▶ **EXERCISE INSTRUCTIONS**
The whole of the data is to be returned without a single change.

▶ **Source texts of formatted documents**
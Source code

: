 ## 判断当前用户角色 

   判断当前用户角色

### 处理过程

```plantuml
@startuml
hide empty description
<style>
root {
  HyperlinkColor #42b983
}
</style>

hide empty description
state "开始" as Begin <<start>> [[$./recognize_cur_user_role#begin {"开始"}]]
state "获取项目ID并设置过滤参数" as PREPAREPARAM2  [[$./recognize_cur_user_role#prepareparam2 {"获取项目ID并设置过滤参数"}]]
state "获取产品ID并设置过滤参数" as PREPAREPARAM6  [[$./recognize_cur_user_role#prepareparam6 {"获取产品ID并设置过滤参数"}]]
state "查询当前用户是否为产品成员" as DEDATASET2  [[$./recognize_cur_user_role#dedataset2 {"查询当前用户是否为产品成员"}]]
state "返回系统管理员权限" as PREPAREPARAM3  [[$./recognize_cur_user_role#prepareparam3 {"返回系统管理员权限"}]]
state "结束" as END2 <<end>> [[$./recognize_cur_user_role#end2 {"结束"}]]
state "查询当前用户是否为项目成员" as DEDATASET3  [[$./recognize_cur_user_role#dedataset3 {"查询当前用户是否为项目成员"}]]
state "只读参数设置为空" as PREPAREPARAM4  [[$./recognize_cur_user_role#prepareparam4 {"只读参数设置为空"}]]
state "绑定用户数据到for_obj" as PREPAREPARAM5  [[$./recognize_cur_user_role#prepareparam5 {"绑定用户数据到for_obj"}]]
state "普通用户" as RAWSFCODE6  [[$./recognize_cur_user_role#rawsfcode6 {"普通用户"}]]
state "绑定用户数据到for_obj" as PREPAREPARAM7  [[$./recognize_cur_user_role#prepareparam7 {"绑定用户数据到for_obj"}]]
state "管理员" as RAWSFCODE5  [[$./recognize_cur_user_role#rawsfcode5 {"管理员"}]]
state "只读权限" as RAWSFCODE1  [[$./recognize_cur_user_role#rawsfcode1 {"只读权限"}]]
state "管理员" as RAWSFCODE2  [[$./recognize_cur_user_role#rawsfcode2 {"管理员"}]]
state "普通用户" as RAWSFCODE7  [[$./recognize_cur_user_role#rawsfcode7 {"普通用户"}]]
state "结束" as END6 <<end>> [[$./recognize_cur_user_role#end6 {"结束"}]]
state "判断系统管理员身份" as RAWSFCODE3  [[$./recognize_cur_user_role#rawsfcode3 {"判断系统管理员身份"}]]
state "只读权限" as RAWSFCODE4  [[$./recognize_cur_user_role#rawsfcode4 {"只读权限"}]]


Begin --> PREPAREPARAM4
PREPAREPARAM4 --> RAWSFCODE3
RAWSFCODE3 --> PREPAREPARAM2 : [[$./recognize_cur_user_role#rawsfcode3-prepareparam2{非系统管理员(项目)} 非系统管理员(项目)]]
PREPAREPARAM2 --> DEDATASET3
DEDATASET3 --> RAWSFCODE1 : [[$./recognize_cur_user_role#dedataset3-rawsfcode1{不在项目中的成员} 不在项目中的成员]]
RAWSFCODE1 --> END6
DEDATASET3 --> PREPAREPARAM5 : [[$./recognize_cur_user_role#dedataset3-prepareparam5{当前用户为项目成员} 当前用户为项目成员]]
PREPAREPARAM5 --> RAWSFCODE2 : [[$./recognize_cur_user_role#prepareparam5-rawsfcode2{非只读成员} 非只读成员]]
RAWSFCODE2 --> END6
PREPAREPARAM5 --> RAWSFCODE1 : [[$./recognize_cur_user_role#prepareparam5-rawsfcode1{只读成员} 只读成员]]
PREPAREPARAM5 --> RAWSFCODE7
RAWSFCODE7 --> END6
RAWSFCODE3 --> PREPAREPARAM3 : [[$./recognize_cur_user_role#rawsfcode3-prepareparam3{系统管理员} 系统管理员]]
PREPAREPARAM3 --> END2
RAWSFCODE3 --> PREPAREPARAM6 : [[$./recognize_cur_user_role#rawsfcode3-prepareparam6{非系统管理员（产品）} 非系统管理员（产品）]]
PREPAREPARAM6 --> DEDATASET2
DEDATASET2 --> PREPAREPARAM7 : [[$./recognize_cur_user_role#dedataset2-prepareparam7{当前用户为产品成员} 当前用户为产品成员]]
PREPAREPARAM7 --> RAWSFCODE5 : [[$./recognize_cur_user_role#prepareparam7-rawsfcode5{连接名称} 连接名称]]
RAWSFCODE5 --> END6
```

▶ **WRITTEN SOLUTION**
Source code

: ## 判断当前用户角色 

   判断当前用户角色

### 处理过程

```plantuml
@startuml
hide empty description
<style>
root {
  HyperlinkColor #42b983
}
</style>

hide empty description
state "开始" as Begin <<start>> [[$./recognize_cur_user_role#begin {"开始"}]]
state "获取项目ID并设置过滤参数" as PREPAREPARAM2  [[$./recognize_cur_user_role#prepareparam2 {"获取项目ID并设置过滤参数"}]]
state "获取产品ID并设置过滤参数" as PREPAREPARAM6  [[$./recognize_cur_user_role#prepareparam6 {"获取产品ID并设置过滤参数"}]]
state "查询当前用户是否为产品成员" as DEDATASET2  [[$./recognize_cur_user_role#dedataset2 {"查询当前用户是否为产品成员"}]]
state "返回系统管理员权限" as PREPAREPARAM3  [[$./recognize_cur_user_role#prepareparam3 {"返回系统管理员权限"}]]
state "结束" as END2 <<end>> [[$./recognize_cur_user_role#end2 {"结束"}]]
state "查询当前用户是否为项目成员" as DEDATASET3  [[$./recognize_cur_user_role#dedataset3 {"查询当前用户是否为项目成员"}]]
state "只读参数设置为空" as PREPAREPARAM4  [[$./recognize_cur_user_role#prepareparam4 {"只读参数设置为空"}]]
state "绑定用户数据到for_obj" as PREPAREPARAM5  [[$./recognize_cur_user_role#prepareparam5 {"绑定用户数据到for_obj"}]]
state "普通用户" as RAWSFCODE6  [[$./recognize_cur_user_role#rawsfcode6 {"普通用户"}]]
state "绑定用户数据到for_obj" as PREPAREPARAM7  [[$./recognize_cur_user_role#prepareparam7 {"绑定用户数据到for_obj"}]]
state "管理员" as RAWSFCODE5  [[$./recognize_cur_user_role#rawsfcode5 {"管理员"}]]
state "只读权限" as RAWSFCODE1  [[$./recognize_cur_user_role#rawsfcode1 {"只读权限"}]]
state "管理员" as RAWSFCODE2  [[$./recognize_cur_user_role#rawsfcode2 {"管理员"}]]
state "普通用户" as RAWSFCODE7  [[$./recognize_cur_user_role#rawsfcode7 {"普通用户"}]]
state "结束" as END6 <<end>> [[$./recognize_cur_user_role#end6 {"结束"}]]
state "判断系统管理员身份" as RAWSFCODE3  [[$./recognize_cur_user_role#rawsfcode3 {"判断系统管理员身份"}]]
state "只读权限" as RAWSFCODE4  [[$./recognize_cur_user_role#rawsfcode4 {"只读权限"}]]


Begin --> PREPAREPARAM4
PREPAREPARAM4 --> RAWSFCODE3
RAWSFCODE3 --> PREPAREPARAM2 : [[$./recognize_cur_user_role#rawsfcode3-prepareparam2{非系统管理员(项目)} 非系统管理员(项目)]]
PREPAREPARAM2 --> DEDATASET3
DEDATASET3 --> RAWSFCODE1 : [[$./recognize_cur_user_role#dedataset3-rawsfcode1{不在项目中的成员} 不在项目中的成员]]
RAWSFCODE1 --> END6
DEDATASET3 --> PREPAREPARAM5 : [[$./recognize_cur_user_role#dedataset3-prepareparam5{当前用户为项目成员} 当前用户为项目成员]]
PREPAREPARAM5 --> RAWSFCODE2 : [[$./recognize_cur_user_role#prepareparam5-rawsfcode2{非只读成员} 非只读成员]]
RAWSFCODE2 --> END6
PREPAREPARAM5 --> RAWSFCODE1 : [[$./recognize_cur_user_role#prepareparam5-rawsfcode1{只读成员} 只读成员]]
PREPAREPARAM5 --> RAWSFCODE7
RAWSFCODE7 --> END6
RAWSFCODE3 --> PREPAREPARAM3 : [[$./recognize_cur_user_role#rawsfcode3-prepareparam3{系统管理员} 系统管理员]]
PREPAREPARAM3 --> END2
RAWSFCODE3 --> PREPAREPARAM6 : [[$./recognize_cur_user_role#rawsfcode3-prepareparam6{非系统管理员（产品）} 非系统管理员（产品）]]
PREPAREPARAM6 --> DEDATASET2
DEDATASET2 --> PREPAREPARAM7 : [[$./recognize_cur_user_role#dedataset2-prepareparam7{当前用户为产品成员} 当前用户为产品成员]]
PREPAREPARAM7 --> RAWSFCODE5 : [[$./recognize_cur_user_role#prepareparam7-rawsfcode5{连接名称} 连接名称]]
RAWSFCODE5 --> END6
```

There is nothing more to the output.